### EXERCISE DETAILS
In the records below, find each line with the word "gaineko" and copy it.
-- GIVEN DATA follows --
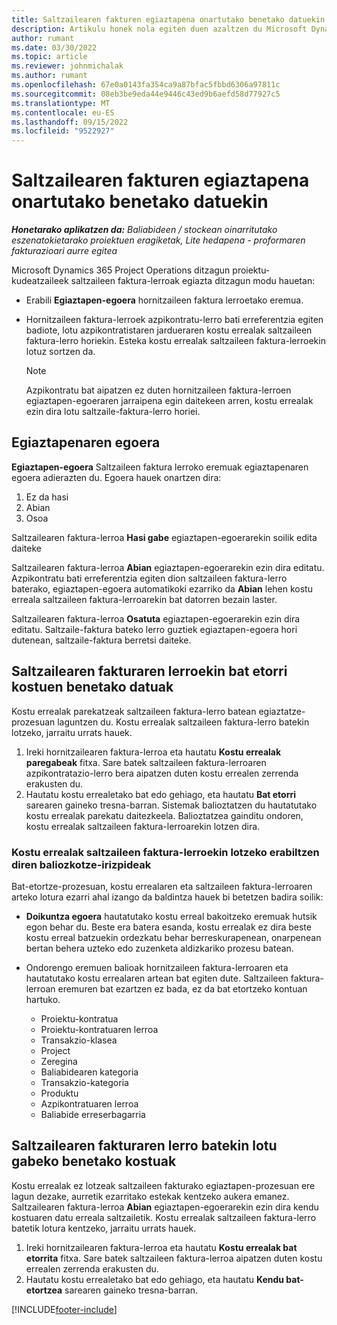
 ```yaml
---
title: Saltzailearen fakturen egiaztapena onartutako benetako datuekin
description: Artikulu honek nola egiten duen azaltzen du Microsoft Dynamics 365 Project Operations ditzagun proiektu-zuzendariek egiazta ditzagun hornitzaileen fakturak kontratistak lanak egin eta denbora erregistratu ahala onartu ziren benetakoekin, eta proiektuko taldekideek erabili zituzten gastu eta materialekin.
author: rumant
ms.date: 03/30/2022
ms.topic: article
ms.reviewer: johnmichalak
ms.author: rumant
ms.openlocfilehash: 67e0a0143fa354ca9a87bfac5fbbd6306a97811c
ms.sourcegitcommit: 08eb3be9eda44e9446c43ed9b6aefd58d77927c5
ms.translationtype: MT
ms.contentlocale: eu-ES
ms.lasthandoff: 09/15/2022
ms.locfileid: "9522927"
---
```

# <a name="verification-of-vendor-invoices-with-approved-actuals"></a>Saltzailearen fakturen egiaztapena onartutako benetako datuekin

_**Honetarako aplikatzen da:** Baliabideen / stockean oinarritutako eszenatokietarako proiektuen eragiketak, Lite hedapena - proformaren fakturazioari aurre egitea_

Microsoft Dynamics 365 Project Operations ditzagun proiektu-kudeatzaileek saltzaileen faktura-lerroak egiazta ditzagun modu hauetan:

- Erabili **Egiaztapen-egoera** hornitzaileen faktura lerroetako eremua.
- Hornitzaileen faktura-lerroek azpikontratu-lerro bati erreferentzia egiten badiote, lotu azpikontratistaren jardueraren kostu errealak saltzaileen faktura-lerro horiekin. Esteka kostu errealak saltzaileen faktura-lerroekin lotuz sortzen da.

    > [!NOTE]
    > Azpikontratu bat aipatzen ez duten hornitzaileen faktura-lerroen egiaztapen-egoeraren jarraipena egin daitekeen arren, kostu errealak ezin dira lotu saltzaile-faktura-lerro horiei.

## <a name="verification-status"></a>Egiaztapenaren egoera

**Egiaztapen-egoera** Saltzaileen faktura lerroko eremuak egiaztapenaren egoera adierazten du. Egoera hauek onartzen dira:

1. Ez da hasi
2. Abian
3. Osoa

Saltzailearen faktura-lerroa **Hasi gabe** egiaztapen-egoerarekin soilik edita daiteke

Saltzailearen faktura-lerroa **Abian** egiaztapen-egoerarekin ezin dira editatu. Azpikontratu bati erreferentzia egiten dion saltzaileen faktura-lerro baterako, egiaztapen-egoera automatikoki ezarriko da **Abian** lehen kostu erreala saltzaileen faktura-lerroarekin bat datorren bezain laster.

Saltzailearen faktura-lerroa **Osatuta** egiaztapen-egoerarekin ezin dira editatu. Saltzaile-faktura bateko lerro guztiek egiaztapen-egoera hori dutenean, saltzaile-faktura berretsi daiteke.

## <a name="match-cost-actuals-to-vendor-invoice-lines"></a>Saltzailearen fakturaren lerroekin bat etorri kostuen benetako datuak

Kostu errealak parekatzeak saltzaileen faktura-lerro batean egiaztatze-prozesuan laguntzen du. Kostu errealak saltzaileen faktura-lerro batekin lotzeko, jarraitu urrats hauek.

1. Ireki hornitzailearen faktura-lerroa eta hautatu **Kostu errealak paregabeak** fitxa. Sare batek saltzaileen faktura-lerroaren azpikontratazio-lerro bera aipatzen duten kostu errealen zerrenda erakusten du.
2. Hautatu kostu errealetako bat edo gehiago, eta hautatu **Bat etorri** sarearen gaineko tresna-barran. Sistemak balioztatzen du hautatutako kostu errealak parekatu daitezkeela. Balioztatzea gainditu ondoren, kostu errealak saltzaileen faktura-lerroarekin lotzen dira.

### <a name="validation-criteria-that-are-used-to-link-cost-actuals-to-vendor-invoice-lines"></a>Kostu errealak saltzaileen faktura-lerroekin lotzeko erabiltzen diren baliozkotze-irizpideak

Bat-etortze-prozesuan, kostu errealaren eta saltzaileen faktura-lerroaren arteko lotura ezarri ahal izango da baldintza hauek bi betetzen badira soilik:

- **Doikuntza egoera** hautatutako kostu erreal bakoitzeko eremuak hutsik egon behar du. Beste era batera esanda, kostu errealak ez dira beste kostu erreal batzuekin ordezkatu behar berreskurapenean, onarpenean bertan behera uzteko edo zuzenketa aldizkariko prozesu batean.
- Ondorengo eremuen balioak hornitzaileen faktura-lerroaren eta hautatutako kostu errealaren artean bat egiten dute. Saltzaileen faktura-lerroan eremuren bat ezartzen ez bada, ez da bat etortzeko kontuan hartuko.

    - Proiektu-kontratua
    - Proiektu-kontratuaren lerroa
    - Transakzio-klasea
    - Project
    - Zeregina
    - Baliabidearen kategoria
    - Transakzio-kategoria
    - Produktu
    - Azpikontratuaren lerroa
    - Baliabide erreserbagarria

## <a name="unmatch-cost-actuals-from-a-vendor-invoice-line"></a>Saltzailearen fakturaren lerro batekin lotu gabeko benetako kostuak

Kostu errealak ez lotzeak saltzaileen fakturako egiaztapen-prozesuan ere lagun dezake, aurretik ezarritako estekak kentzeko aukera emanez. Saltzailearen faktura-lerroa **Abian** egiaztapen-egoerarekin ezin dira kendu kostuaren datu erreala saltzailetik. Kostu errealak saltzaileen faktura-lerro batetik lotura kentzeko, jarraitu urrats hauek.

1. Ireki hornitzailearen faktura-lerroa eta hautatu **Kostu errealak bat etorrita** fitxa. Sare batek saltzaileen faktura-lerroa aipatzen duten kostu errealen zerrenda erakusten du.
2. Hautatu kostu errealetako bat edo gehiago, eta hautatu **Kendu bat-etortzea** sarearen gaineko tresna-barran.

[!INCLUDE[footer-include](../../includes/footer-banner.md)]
-- GIVEN DATA concluded --
### ANSWER TO THE PROBLEM
2. Hautatu kostu errealetako bat edo gehiago, eta hautatu **Bat etorri** sarearen gaineko tresna-barran. Sistemak balioztatzen du hautatutako kostu errealak parekatu daitezkeela. Balioztatzea gainditu ondoren, kostu errealak saltzaileen faktura-lerroarekin lotzen dira.
2. Hautatu kostu errealetako bat edo gehiago, eta hautatu **Kendu bat-etortzea** sarearen gaineko tresna-barran.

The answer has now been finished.